On agentic commerce, Visa Inc. launched Intelligent Commerce Connect, an AI-focused payments on-ramp set for June 2026, and introduced a CLI tool enabling payments without traditional checkout.
Morgan Stanley said Visa’s vast network, 175M+ merchants, 5B credentials, and 900M daily transactions give it a hard-to-replicate edge in agentic payments.
What Morgan Stanley’s $415 Visa target means for you
Morgan Stanley set a $415 price target on Visa Inc. by applying a 27x P/E multiple to its CY27 adjusted EPS estimate of $15.37, implying earnings-led compounding with modest multiple expansion as stablecoin and agentic opportunities are seen as incremental.

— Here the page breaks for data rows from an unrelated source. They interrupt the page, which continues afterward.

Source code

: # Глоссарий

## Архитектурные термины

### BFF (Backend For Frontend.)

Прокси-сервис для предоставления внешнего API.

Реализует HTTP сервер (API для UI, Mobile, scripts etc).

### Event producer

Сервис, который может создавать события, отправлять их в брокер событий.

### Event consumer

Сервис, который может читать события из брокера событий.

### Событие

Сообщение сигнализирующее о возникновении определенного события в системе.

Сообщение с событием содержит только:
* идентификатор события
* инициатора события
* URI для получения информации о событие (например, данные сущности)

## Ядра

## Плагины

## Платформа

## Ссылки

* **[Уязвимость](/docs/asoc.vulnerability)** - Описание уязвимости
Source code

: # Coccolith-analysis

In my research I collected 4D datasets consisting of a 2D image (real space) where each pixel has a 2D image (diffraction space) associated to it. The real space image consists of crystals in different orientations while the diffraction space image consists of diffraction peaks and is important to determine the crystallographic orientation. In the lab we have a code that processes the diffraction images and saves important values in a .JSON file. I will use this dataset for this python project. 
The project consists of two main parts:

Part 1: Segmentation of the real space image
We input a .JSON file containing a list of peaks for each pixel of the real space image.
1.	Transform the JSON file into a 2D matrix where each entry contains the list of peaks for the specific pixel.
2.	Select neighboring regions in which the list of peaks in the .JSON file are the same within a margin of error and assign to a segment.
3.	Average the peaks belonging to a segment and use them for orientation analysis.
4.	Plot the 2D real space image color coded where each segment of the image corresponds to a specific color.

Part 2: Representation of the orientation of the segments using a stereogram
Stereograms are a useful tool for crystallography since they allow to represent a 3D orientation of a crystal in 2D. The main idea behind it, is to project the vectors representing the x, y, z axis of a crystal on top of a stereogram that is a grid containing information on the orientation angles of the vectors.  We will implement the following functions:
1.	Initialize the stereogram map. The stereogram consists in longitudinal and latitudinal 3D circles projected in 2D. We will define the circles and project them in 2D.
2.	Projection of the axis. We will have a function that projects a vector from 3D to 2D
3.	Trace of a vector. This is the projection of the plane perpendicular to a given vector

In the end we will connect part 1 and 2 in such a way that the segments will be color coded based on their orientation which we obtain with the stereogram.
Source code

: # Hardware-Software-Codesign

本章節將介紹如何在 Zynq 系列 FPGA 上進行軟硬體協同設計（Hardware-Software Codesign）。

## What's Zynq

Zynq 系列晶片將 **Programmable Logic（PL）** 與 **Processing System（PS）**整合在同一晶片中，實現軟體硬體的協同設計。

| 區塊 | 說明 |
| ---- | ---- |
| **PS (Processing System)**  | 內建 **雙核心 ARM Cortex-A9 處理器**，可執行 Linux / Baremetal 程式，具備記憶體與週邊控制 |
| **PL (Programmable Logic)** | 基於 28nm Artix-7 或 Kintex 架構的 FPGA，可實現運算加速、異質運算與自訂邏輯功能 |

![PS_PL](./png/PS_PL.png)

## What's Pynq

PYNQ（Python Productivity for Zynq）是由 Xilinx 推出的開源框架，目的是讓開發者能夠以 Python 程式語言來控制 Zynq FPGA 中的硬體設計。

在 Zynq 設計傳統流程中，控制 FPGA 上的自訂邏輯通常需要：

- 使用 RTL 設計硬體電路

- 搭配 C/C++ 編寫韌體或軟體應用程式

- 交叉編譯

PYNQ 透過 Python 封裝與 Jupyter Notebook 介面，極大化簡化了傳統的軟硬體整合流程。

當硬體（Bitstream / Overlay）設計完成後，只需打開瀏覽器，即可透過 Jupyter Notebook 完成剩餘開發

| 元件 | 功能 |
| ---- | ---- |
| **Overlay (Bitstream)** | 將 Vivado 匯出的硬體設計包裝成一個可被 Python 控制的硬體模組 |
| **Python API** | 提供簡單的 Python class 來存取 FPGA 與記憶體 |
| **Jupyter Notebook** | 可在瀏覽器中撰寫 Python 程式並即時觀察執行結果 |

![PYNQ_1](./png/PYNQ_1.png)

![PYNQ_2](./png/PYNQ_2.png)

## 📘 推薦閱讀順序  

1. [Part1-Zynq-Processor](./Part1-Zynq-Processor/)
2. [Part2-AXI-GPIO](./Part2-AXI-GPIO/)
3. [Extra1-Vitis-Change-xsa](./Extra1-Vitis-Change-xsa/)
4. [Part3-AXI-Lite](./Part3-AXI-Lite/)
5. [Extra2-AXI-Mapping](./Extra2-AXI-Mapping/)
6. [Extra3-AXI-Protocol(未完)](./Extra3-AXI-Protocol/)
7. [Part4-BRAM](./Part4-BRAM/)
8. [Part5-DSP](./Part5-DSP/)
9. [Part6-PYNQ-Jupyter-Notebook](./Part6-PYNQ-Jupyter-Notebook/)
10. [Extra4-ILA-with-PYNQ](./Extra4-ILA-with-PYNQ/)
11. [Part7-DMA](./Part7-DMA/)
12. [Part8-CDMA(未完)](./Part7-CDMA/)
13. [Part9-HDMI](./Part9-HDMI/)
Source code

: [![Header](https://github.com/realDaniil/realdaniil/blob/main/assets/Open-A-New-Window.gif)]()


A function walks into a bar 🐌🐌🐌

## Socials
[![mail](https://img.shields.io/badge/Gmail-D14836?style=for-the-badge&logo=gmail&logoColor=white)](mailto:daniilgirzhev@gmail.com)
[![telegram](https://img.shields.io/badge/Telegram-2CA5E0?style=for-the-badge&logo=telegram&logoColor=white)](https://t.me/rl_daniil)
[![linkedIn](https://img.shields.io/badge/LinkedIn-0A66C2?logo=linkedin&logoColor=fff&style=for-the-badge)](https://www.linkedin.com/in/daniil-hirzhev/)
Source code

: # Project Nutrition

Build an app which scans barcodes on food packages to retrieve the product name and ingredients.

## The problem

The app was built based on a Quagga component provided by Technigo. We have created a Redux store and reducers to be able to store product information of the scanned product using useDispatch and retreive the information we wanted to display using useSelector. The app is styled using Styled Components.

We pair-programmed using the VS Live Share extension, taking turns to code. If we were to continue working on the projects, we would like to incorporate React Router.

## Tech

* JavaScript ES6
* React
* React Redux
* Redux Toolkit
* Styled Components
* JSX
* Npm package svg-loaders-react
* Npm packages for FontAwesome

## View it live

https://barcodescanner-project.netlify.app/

The firm argues Visa remains underappreciated, citing its near-undisruptible network moat, steady spending across income groups, no weakness in lower-income cohorts, and a FIFA World Cup demand wave through 2026.
Despite geopolitical and macro volatility, Visa’s fiscal Q2 reinforces its safe-haven growth status, continuing to monetize global spending across evolving payment formats.